I had nearly fifteen therapists during my teenage years. None of them ever asked me if I’d been not-raped. Well, one did, but she meant by my dad - the context of which question is quite enough to put anybody off the topic, you know?
My daughter will know what not-rape is. She’ll know what “assault”, “harassment”, “coercion” and “statutory rape” are, and she’ll know that all of them are illegal and who she can talk to if any of them happen. (Oddly, she won’t be told to go to the police, whom I feel I can trust completely to make such a situation worse. She’ll be told about the relatives and friends of the family who are trustworthy, and how to spot other adults and groups who might be.)

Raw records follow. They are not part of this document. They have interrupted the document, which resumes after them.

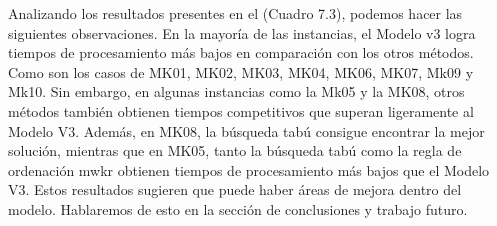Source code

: Analizando los resultados presentes en el (Cuadro 7.3), podemos hacer las siguientes observaciones. En la mayoría de 
las instancias, el Modelo v3 logra tiempos de procesamiento más bajos en comparación con 
los otros métodos. Como son los casos de MK01, MK02, MK03, MK04, MK06, MK07, Mk09 y Mk10.
Sin embargo, en algunas instancias como la Mk05 y la MK08, otros métodos también obtienen 
tiempos competitivos que superan ligeramente al Modelo V3. Además, en MK08, la búsqueda tabú 
consigue encontrar la mejor solución, mientras que en MK05, tanto la búsqueda tabú como la
regla de ordenación mwkr obtienen tiempos de procesamiento más bajos que el Modelo V3.
Estos resultados sugieren que puede haber áreas de mejora dentro del modelo. Hablaremos
de esto en la sección de conclusiones y trabajo futuro.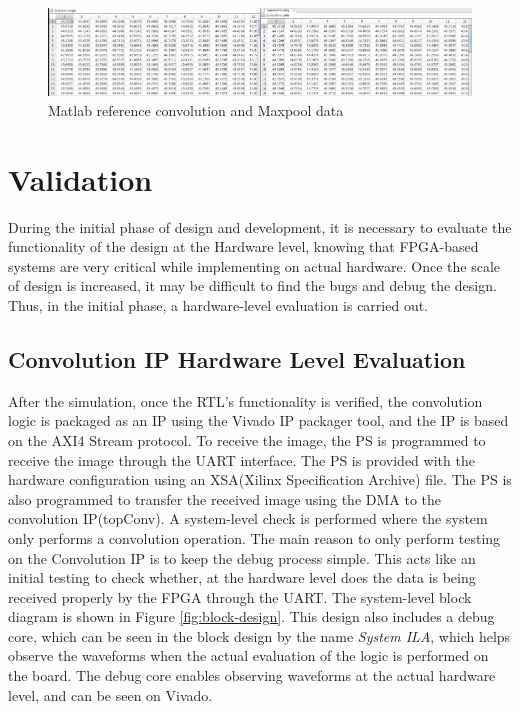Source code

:     \begin{figure}
        \centering
        \includegraphics[width=\linewidth]{images/matlabConvMaxRefdata.png}
        \caption{Matlab reference convolution and Maxpool data}
        \label{fig:matlabMaxpool}
    \end{figure}
    
    
    \section{Validation}
    \noindent
    During the initial phase of design and development, it is necessary to evaluate the functionality of the design at the Hardware level, knowing that FPGA-based systems are very critical while implementing on actual hardware. Once the scale of design is increased, it may be difficult to find the bugs and debug the design. Thus, in the initial phase, a hardware-level evaluation is carried out.
    \subsection{Convolution IP Hardware Level Evaluation}
    \noindent
    After the simulation, once the RTL's functionality is verified, the convolution logic is packaged as an IP using the Vivado IP packager tool, and the IP is based on the AXI4 Stream protocol. To receive the image, the PS is programmed to receive the image through the UART interface. The PS is provided with the hardware configuration using an XSA(Xilinx Specification Archive) file. The PS is also programmed to transfer the received image using the DMA to the convolution IP(topConv). A system-level check is performed where the system only performs a convolution operation. The main reason to only perform testing on the Convolution IP is to keep the debug process simple. This acts like an initial testing to check whether, at the hardware level does the data is being received properly by the FPGA through the UART. The system-level block diagram is shown in Figure \ref{fig:block-design}. This design also includes a debug core, which can be seen in the block design by the name \textit{System ILA}, which helps observe the waveforms when the actual evaluation of the logic is performed on the board. The debug core enables observing waveforms at the actual hardware level, and can be seen on Vivado. 

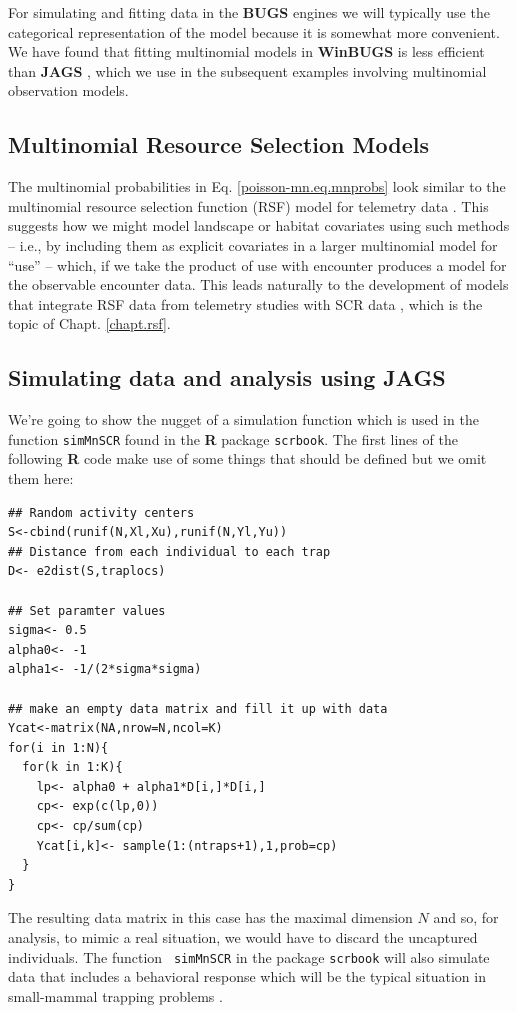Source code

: For simulating and fitting data in the {\bf BUGS} engines we will
typically use the categorical representation of the model because it
is somewhat more convenient.  We have found that fitting multinomial
models in {\bf WinBUGS} is less efficient than {\bf JAGS}
\citep{royle_converse:2012}, which we use in the subsequent examples
involving multinomial observation models.


\subsection{Multinomial  Resource Selection Models}

The multinomial probabilities in Eq. \ref{poisson-mn.eq.mnprobs}
look similar to the 
multinomial resource selection function (RSF) model for telemetry data
\citep{manly_etal:2002, lele_keim:2006}.  This suggests how we might
model landscape or habitat covariates using such methods -- i.e., by
including them as explicit covariates in a larger multinomial model
for ``use'' -- which, if we take the product of use with encounter
produces a model for the observable encounter data. This 
leads naturally to the development of models that integrate RSF data
from telemetry studies with SCR data \citep{royle_chandler:2012},
which is the topic of  Chapt. \ref{chapt.rsf}.





\subsection{Simulating data and analysis using JAGS}

We're going to show the nugget of a simulation function which is
used in the function \mbox{\tt simMnSCR} found in the {\bf R} package
\mbox{\tt scrbook}.  The first lines of the following {\bf R} code
make use of some things that should be defined but we omit them here:
{\small
\begin{verbatim}
## Random activity centers
S<-cbind(runif(N,Xl,Xu),runif(N,Yl,Yu))
## Distance from each individual to each trap
D<- e2dist(S,traplocs)

## Set paramter values
sigma<- 0.5
alpha0<- -1
alpha1<- -1/(2*sigma*sigma)

## make an empty data matrix and fill it up with data
Ycat<-matrix(NA,nrow=N,ncol=K)
for(i in 1:N){
  for(k in 1:K){
    lp<- alpha0 + alpha1*D[i,]*D[i,]
    cp<- exp(c(lp,0))
    cp<- cp/sum(cp)
    Ycat[i,k]<- sample(1:(ntraps+1),1,prob=cp)
  }
}
\end{verbatim}
} 
The resulting data matrix in this case has the maximal dimension $N$
and so, for analysis, to mimic a real situation, we would have to
discard the uncaptured individuals.  The function \mbox{\tt
  simMnSCR} in the package \mbox{\tt scrbook} will also simulate
data that includes a behavioral response
 which will be the
typical situation in small-mammal trapping problems
\citep[see][for details]{converse_royle:2012}.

And she won’t know when she’s sixteen, when it’s more comfortable for me to raise the topic. She’ll know before she’s twelve, because that’s the first time a man held me down and groped me in the public swimming pool. Parents who suppose that they’ll keep their daughters safe by keeping them away from “drug parties” and the like are fucking morons, I think. As if predators don’t ever go seek prey.
And lest you think, out of ignorance I hope, that not-rape doesn’t ruin lives, I suggest you think again. Not-rape leads to phobias, deep trust issues and relationship problems, and shattered self-confidence (usually at exactly the time in a person’s life when the shattering is most profound). It took me years upon years to even begin to feel that I was on my way to being over it.
Hell, this is the first time I’ve ever spoken of it “in public”.
See what power having the words, and a place to speak them, can be?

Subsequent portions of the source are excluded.